It actually kept my middle son really busy for a little while. He loved to remove the cap and scribble like mad and then give his creations to his friends.

He would giggle like mad as he was drawing and I really enjoyed watching him get som much pleasure from such a cute and easy to use art utensil. Point 2 for Crayola.

After he had been drawing for a couple minutes he came up to me and asked, "Mom, Do you know how this guy makes rainbows?"

I replied, "well, the paper is rainbow and the marker just shows you the rainbow where you draw on it."

He responds, "No. Like how he *makes* rainbows."

I say, "No, honey…why don't you show me."

He then shows me the little cow and says, "Well, mommy…first you have to take his pants off and then colour rainbow with his penis."

I sit trying hard not to burst out laughing (remember that I am in a meeting), although it was really difficult with the other moms around who had overheard as well.

He continues, "Mom! Mom! He PEES out the rainbows!!"

He then sits back on the floor and starts to draw again, giggling to himself and quietly whispering "pisssssssssssss" as he continued to happily draw on the paper.

I let him, point 3 for Crayola… capturing the true essence of what engages a 4 year old boy.

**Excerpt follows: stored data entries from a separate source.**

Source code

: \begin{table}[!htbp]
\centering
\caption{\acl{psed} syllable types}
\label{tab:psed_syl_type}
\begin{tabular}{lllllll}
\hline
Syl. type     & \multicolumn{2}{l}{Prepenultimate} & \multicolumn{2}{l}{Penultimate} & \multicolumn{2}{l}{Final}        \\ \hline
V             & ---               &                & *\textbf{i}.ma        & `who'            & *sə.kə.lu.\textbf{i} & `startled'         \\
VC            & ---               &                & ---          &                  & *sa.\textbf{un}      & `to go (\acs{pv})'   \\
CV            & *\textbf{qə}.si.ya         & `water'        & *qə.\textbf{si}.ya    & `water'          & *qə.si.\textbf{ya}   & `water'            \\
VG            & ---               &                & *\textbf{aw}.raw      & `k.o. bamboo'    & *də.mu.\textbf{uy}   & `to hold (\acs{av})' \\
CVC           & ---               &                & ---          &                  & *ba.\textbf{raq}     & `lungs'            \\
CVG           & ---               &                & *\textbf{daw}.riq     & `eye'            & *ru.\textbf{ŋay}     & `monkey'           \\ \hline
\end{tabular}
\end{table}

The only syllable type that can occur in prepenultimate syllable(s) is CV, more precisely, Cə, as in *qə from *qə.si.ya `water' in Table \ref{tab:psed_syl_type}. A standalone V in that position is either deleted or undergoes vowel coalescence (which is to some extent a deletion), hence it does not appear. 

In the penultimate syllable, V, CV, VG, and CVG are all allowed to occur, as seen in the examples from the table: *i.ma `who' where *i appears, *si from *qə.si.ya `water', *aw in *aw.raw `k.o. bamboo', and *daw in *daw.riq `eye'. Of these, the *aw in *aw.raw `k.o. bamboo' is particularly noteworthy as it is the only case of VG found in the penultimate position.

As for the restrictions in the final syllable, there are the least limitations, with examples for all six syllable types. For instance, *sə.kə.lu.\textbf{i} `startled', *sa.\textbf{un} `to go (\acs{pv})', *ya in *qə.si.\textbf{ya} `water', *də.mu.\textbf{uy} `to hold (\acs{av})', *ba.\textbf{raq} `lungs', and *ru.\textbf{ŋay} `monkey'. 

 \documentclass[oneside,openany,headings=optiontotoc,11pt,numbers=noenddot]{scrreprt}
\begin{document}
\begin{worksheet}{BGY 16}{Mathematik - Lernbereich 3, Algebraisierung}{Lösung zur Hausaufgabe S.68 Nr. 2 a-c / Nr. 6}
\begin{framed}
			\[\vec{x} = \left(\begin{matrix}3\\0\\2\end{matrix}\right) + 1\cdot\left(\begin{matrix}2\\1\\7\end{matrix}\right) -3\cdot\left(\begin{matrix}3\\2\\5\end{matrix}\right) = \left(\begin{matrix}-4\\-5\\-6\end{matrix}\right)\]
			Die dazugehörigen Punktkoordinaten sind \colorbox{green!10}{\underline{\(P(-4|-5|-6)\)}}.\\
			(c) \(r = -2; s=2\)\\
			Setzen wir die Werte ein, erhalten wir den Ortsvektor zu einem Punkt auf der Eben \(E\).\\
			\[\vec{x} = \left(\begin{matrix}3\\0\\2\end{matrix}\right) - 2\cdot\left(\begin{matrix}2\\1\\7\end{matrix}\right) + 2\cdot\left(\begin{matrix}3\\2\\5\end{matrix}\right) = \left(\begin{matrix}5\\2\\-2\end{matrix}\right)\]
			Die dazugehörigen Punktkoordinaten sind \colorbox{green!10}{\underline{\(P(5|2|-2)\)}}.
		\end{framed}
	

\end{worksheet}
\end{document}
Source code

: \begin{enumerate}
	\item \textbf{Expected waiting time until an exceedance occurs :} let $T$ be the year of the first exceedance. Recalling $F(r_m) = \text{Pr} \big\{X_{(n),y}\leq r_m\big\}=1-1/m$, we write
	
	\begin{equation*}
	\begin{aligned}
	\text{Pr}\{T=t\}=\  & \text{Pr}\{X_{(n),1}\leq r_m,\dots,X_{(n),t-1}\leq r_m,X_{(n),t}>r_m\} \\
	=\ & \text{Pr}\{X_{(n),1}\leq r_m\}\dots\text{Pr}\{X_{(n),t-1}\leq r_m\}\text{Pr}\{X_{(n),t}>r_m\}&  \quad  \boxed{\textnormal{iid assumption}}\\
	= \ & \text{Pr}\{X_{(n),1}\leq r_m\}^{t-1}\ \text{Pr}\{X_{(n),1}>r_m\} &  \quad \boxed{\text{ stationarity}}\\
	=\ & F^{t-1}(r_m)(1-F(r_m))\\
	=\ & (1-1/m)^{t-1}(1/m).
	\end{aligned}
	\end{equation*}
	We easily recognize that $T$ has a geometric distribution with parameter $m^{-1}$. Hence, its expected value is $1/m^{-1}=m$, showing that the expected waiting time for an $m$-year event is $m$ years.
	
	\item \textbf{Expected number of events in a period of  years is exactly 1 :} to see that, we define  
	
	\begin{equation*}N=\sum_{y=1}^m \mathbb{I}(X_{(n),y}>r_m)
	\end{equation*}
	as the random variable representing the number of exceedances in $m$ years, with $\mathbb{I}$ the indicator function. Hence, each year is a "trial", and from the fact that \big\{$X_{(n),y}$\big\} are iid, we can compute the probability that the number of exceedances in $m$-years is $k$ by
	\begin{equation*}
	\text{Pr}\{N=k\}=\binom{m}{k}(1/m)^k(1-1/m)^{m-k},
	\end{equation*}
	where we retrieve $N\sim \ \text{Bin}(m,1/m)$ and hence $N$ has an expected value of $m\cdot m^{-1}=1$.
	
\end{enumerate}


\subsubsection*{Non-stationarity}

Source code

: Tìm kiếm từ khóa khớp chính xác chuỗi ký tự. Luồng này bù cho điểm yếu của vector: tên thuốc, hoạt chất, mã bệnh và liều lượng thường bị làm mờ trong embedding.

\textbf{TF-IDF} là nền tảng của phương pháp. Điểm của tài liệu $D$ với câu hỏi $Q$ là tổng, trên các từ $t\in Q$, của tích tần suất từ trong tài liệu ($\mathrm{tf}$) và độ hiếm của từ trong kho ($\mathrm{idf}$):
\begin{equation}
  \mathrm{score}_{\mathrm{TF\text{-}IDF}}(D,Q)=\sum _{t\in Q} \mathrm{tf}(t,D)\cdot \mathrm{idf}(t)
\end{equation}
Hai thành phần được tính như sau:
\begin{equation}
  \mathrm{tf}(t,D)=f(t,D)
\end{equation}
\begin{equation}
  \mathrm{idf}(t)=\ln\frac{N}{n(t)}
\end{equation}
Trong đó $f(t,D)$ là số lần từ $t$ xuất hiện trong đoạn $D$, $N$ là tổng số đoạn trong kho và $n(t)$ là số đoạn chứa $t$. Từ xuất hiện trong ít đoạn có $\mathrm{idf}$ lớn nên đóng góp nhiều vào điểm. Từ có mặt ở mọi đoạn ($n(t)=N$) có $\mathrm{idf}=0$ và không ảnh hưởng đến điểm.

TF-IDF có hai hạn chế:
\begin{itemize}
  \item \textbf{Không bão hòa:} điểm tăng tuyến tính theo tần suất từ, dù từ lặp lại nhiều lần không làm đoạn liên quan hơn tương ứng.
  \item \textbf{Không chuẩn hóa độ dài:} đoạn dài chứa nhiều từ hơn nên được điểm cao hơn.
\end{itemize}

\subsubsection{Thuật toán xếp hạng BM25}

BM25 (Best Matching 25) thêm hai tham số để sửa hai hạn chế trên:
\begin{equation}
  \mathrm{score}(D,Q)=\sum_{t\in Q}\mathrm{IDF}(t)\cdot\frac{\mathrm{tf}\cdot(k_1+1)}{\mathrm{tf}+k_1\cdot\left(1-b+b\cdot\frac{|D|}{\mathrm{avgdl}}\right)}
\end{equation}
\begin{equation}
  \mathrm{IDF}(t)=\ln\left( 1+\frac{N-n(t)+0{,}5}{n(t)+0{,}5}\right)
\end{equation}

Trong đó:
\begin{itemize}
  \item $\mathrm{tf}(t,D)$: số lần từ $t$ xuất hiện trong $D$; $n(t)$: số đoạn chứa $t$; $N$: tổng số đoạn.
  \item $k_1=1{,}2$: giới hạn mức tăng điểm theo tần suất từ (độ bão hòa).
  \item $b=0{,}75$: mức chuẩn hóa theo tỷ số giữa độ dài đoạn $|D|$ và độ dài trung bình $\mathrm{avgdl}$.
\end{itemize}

I for one have no idea why he would think it was a penis…. do you?? (lol)



So for my review.
1 star for being cute.
2 star for being easy to use.
3 stars for shooting rainbows out of a cow's penis much to the delight of little boys everywhere!!


Tuesday, March 13, 2012

A Mother's Nose

I am one of those moms that not only uses the daily bath to clean my incredibly dirty boys, but also to have them play for 30 mins or so while I fold laundry on the bathroom floor in front of them.
Its kind of a wind down ritual to our hectic day.

This particular day my older boys were done their bath, and had gotten pajamas on and started to play on the floor beside me while I continued to fold the continuous pile of laundry that was before me.

I smelt this faint very familiar smell, that I was interested to find the source. Having the two clean boys in front of me I asked…did you fart?

After peals of laughter they assured me that no, they had not. But, I could still smell it. I asked the younger, did you poop in your pants? No. I asked the older - knowing that he did not - if he had. No! Absolutley not.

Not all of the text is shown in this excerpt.